A reader writes, "It is possible that the strength of the dollar is having an effect on RTX, GNWR and WCLX. If most of the debt to acquire and rebuild these operations is in US dollars it will be difficult to generate debt service when revenues are denominated in weak currencies. Australia and New Zealand are also impacted by association with the Pacific Rim weakness. England doesn't look too vulnerable yet except as its currency is strong against some of its major export buyers. Chile , Mexico ,Argentina and Brazil could get beaten up but that be partially offset by exporting more as the currency weakens.

RailTex reports that November 1997 carloadings increased 44% to 43,390 from 30,143 in November 1996 with gains in autos, railroad equipment, coal, chemicals, metals, non-metallic ores, paper, farm products, and other products. On a ``same railroad'' basis, carloadings increased 9% to 32,264 in November 1997 from 29,683 in November 1996. Year-to-date November 1997 carloadings increased 35% to 446,353 from 330,241 in the prior year period. ``Same railroad'' carloadings increased 5% to 334,318 from 318,297 in the prior year period. (Looks like the DT&I kicking in.) A RailTex spokesman told me revenue changes are reported quarterly.

Vendor notes: ABCR continues to have its earnings estimates fall. The July 98 estimate is now $0.98, down from $1.18 (off 17%) in the past three months. GBX, on the other hand, has gone to $1.01 from $0.85 in the same period for its Aug 98 fiscal, an increase of 39%. These earnings changes are important because over time companies on the move tend to stay on the move while the laggards fall further behind. Proof of that particular pudding is easy. A $2,000 investment in ABCR last Jan 1 would be worth $2,075 today; that same investment in GBX would be a whopping $3475. Harmon's order backlog as of 9/30 was an all-time high of $88.9 million, up 75 percent from the same time last year, and 50 percent from year-end 1996.

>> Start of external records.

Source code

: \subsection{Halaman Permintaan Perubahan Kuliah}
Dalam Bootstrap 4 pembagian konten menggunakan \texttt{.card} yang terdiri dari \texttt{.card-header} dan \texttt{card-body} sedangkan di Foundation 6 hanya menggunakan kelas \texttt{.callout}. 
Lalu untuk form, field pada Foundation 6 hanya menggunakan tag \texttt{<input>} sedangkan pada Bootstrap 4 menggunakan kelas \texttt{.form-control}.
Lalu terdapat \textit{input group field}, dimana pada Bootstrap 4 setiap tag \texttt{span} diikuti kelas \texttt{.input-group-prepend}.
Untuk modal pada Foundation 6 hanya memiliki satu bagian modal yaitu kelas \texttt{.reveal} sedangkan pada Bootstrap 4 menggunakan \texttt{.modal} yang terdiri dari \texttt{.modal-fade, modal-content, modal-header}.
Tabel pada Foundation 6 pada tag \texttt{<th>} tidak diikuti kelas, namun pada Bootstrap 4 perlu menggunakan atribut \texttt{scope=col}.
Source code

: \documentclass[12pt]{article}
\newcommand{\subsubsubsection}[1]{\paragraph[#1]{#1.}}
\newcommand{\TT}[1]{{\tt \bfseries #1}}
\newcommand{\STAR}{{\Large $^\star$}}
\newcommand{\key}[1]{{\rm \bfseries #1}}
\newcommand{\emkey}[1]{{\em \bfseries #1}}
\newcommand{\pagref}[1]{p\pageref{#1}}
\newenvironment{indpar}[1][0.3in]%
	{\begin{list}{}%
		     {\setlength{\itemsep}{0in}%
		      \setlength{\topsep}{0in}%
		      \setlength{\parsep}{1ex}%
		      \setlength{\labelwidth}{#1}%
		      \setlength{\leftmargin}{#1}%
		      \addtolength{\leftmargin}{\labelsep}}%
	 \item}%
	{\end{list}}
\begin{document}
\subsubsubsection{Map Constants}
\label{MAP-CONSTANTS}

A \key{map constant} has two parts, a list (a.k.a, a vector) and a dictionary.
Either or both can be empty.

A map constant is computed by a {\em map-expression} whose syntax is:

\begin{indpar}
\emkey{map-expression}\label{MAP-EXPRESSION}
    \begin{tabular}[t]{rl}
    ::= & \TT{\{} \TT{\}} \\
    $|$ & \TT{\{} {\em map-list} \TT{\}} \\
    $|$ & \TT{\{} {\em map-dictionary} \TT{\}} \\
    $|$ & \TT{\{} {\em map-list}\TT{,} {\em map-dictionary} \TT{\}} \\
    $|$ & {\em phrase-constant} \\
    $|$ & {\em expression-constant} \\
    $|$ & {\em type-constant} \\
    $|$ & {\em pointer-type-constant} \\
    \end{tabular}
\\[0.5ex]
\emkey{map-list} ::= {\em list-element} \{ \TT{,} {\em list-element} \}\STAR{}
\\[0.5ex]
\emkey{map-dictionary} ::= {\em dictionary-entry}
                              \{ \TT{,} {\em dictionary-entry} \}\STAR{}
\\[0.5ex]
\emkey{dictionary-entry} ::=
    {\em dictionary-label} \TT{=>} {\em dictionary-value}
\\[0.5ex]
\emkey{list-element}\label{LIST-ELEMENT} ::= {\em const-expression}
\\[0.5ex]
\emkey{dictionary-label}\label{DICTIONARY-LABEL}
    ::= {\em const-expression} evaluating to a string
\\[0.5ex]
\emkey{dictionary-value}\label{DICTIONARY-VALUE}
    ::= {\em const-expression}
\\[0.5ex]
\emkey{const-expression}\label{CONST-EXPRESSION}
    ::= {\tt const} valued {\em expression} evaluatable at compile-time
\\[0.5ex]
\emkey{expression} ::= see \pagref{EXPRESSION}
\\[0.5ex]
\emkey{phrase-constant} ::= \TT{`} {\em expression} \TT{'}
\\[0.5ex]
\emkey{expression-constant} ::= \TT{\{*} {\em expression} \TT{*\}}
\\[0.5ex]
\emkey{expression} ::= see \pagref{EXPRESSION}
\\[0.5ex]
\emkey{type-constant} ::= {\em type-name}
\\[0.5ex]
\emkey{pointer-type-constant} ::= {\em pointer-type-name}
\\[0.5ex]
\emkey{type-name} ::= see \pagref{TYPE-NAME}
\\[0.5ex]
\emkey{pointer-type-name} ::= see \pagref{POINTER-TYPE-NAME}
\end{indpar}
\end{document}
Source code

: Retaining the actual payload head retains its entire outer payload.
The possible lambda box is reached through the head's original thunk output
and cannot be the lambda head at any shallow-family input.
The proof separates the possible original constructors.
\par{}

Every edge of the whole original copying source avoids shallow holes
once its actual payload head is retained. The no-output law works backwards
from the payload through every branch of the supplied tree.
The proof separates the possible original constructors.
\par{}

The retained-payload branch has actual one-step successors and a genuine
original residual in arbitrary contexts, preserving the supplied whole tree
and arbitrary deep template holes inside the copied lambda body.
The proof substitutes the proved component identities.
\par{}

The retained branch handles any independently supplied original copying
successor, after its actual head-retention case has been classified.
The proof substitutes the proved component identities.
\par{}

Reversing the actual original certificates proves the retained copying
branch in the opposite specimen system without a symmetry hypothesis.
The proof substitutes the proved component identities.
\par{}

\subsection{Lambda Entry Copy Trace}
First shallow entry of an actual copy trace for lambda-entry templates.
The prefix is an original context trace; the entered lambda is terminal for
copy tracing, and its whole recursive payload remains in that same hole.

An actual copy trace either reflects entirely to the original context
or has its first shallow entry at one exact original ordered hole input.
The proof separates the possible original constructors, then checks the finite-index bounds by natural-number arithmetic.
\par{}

And now for something completely different: In 1866, Alexander Mitchell, master mechanic of a Conrail predecessor, the Lehigh & Mahoney, designed a freight locomotive with a 2-8-0 wheel arrangement and named it "Consolidation," which became the standard designation for that wheel arrangement. Another Conrail predecessor locomotive, the Reading Class K-1sb, a 2-10-2, built by Baldwin in 1931, was the world's largest of that wheel arrangement.